Tuesday, January 25, 2011


The imprecatory Psalms are basically those Psalms which contains the Psalmist's praying curses or judgments upon the wicked enemies of God's elect people. Some scholars divided the Imprecatory Psalms into a major and minor categories. For example, Psalms 69 and 109 would be in the “Major Imprecatory” category while Psalms 5,6,11,12,35,37,40, 52,54,56,58,69,79, 83, 137, 139, and 143 have been designated into the “Minor Precatory” slot.1 Some say that there are only 18 Imprecatory Psalms with other opinions in the scholarly literature.
A problem within the Bible believing community is how to regard these Psalms in light of the New Testament teaching. If 2 Timothy 3:16 which says, “All Scripture is breathed out by God and profitable for teaching, for reproof, for correction, and for training in righteousness,2” is true then how are we to apply the Imprecatory Psalms to our walk with God? How do we do it exactly, in light of Jesus telling us in the Gospel to “forgive our enemies?”
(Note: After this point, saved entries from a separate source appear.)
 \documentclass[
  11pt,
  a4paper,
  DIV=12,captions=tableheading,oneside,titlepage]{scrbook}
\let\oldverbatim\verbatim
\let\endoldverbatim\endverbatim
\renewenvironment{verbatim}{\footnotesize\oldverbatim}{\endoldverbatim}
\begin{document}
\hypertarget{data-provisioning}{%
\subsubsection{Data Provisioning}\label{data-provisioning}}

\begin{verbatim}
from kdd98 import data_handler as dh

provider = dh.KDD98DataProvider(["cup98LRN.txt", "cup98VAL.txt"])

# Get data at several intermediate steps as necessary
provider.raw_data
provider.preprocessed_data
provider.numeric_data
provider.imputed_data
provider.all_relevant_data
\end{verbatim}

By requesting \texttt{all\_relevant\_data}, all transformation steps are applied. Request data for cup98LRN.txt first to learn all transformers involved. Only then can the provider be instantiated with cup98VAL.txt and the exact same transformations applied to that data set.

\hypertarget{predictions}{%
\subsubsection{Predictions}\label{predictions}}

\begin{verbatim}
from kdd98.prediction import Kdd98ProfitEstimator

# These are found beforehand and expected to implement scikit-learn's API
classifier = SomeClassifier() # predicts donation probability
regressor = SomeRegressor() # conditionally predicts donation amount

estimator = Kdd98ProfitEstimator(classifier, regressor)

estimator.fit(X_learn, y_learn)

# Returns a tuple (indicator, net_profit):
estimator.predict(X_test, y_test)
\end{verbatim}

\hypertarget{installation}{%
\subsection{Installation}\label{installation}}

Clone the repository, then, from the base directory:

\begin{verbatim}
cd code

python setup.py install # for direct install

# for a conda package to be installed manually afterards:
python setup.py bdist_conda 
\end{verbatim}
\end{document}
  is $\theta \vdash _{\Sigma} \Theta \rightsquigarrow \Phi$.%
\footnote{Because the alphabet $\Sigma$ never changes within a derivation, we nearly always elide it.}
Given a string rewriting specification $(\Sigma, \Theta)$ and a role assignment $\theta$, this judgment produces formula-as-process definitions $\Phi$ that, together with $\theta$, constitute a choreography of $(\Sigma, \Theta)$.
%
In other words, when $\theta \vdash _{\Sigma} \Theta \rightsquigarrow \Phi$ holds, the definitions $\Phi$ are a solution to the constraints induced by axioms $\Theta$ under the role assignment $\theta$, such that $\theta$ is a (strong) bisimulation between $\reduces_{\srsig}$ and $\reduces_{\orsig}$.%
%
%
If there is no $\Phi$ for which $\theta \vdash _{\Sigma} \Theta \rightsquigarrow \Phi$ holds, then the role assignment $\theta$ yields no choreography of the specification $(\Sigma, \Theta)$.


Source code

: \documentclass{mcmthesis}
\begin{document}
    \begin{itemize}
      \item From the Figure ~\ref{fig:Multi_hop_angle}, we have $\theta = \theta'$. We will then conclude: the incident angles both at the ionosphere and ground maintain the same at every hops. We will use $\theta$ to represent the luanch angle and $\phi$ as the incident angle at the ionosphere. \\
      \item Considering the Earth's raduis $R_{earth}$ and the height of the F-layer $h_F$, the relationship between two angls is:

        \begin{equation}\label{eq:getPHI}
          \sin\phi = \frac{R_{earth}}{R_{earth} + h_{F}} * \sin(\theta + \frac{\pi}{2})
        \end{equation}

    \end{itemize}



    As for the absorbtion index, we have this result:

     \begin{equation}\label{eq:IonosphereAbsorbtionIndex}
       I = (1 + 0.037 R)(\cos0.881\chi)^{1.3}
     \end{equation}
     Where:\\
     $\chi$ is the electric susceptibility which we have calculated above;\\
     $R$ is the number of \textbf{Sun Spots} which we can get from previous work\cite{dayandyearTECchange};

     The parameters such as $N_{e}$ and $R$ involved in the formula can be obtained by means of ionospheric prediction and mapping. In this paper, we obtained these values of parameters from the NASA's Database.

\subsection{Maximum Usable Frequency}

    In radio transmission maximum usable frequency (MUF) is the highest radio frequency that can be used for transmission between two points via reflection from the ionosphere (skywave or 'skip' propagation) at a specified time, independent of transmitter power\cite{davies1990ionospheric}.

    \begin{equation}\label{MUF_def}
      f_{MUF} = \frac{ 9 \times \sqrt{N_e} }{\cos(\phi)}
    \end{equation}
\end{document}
In doing the research for this assignment, I never once found any writer advocating praying the Imprecatory Psalms. In fact, the majority of the paper I read took the position that to pray for God to deal with the enemies of the Gospel of Jesus Christ and His people was the wrong thing to do. Their position was generally that in the “dispensation” of the New Testament we have a more progressive revelation (i.e. “Love your enemies) than in the Old Testament. This tends toward an invalid position since even Moses commanded that we should love our enemies and not bear grudges (Lev. 19:18). 
Other “interesting” positions offered in the literature is that we as Christians can't use these Psalms in prayer to seek personal vengance on “the bad guy.” It is a reality that Christians suffer, even today, horrible persecutions and sometimes death for godly righteousness sake. Even so, using these Psalms for revenge is wrong.
Another position is the while the curses are there in Holy Writ they are simply a recording of the sinfulness of the writer. In other words, they were the Psalmist venting rage. This is also wrong since the Pslams, all of them, are written in Scripture as “inspired by the Spirit of God” for our instruction and training in righteousness.
Then there is the Dispensational explanation which is also in error since it would imply inconsistency in God's revelation and Divine directive to walk in His word (see Ps. 119133). I believe also it calls into question 2Tim. 3:16.

A more “reasonable” approach offered in the literature is that Psalms should be read with the thought in mind that much of it is written using hyperbolic language. This is not an entirely problematic position to take. While hyperbole is used in both the New and Old Testaments, I would add that its usage does not detract from a literal interpretation of Scripture. The use of hyperbole, I believe, is always used to communicate a liter intent. An example of this would be the hyperbole used in Ezekiel 26:14: “I will make you a bare rock, and you will become a place to spread fishnets. You will never be rebuilt, for I the LORD have spoken, declares the Sovereign LORD.” This verse has exaggeration in it to convey the literal intent: A severe judgement and not being turned into a literal bare rock. Jesus used hyperbole to convey what our attitude toward sin in our lives should be when he said in the Gospels that if one of your eyes causes you to sin, pluck it out and throw it away (Matt. 5:29). Again, hyperbole to convey a literal intent or message.

Another point of view in the literature about the Imprecatory Psalms is that the curses were always made toward a class or group of people and not individuals. Individuals were never targeted. The problem I have with this is what is a group or class of people composed of but that of individuals? Besides, in Psalm 55: 12-15 speaks of “a friend”-singular-being an enemy.

A better and perhaps a more effective approach is to consider the following when praying the Imprecatory Psalms:
    1. We must consider our motives in the light of Scripture. Why are we wanting to pray the Imprecatory Psalms? What's our reason. We should pray the Imprecations if, and only if, our motives is a Biblical hatred sinful injustice. If we do not have as our motives to stop the Evil One who is behind the persecution for righteousness sake, then we should not pray the Imprecations. We must want individual enemies to be pressed down and shaken into crying out to Christ for mercy and not to “even” with our enemies.
    2. Wanting as the ardent desire of your heart that justice be served and realize that it will be done because God is faithful. If you do not see it in this life, you can rest in the hope that it will when an impenitent sinner stands before God. In some countries such as Mexico, the Justice System is so utterly corrupt that criminals are routinely turned loose for “lack of evidence.”
    3. Lastly, if you pray the Imprecatory Psalms, you must have as your ultimate motive the desire that God's name not be taken in vain nor brought into question.

An example of this is a situation in which my wife and are presently in with a woman in our town. She claims to be a Christian and yet participates in seances, tarot card readings, and astral projection. She sees nothing wrong this at all. In fact, when we confronted her she became insanely biligerent and is presently persecuting us through the Gringo community in our small Mexican town. We pray daily for this woman the truths in Psalm 140 with a view to her repentance in our hearts and minds.